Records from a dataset
--- START ---

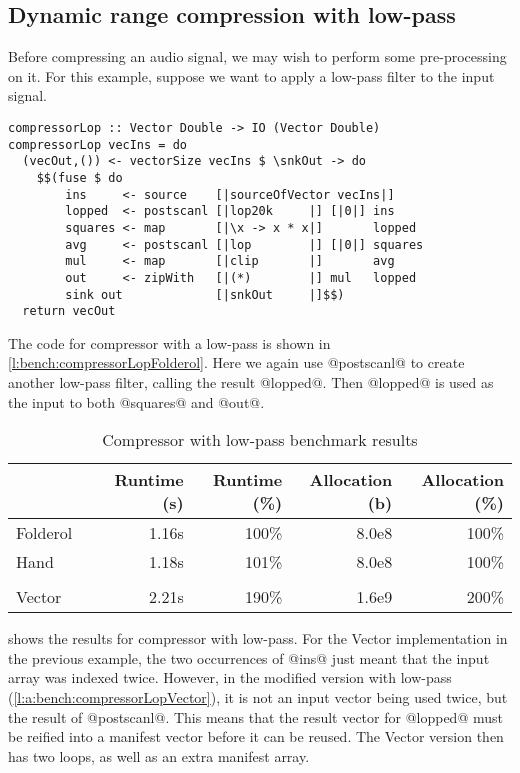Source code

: \subsection{Dynamic range compression with low-pass}
Before compressing an audio signal, we may wish to perform some pre-processing on it.
For this example, suppose we want to apply a low-pass filter to the input signal.

\begin{lstlisting}[float,label=l:bench:compressorLopFolderol,caption=Folderol implementation of compressor with low-pass]
compressorLop :: Vector Double -> IO (Vector Double)
compressorLop vecIns = do
  (vecOut,()) <- vectorSize vecIns $ \snkOut -> do
    $$(fuse $ do
        ins     <- source    [|sourceOfVector vecIns|]
        lopped  <- postscanl [|lop20k     |] [|0|] ins
        squares <- map       [|\x -> x * x|]       lopped
        avg     <- postscanl [|lop        |] [|0|] squares
        mul     <- map       [|clip       |]       avg
        out     <- zipWith   [|(*)        |] mul   lopped
        sink out             [|snkOut     |]$$)
  return vecOut
\end{lstlisting}

The code for compressor with a low-pass is shown in \cref{l:bench:compressorLopFolderol}.
Here we again use @postscanl@ to create another low-pass filter, calling the result @lopped@.
Then @lopped@ is used as the input to both @squares@ and @out@.

\begin{table}
\begin{center}
\begin{tabular}{ll|rrrr}
& & Runtime (s)  & Runtime (\%) & Allocation (b) & Allocation (\%) \\
\hline
Folderol &          & 1.16s &   100\% & 8.0e8 & 100\% \\
Hand     &          & 1.18s &   101\% & 8.0e8 & 100\% \\
&&&\\
Vector &            & 2.21s &   190\% & 1.6e9 & 200\%\\
\end{tabular}
\end{center}
\caption[Compressor with low-pass benchmark results]{Compressor with low-pass benchmark results}
\label{table:bench:compressorlop}
\end{table}

 shows the results for compressor with low-pass.
For the Vector implementation in the previous example, the two occurrences of @ins@ just meant that the input array was indexed twice.
However, in the modified version with low-pass (\cref{l:a:bench:compressorLopVector}), it is not an input vector being used twice, but the result of @postscanl@.
This means that the result vector for @lopped@ must be reified into a manifest vector before it can be reused.
The Vector version then has two loops, as well as an extra manifest array.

--- END ---

> [Task]: Which lines above hold the string "that"? Please copy all of them.

> [Solution]:
For the Vector implementation in the previous example, the two occurrences of @ins@ just meant that the input array was indexed twice.
This means that the result vector for @lopped@ must be reified into a manifest vector before it can be reused.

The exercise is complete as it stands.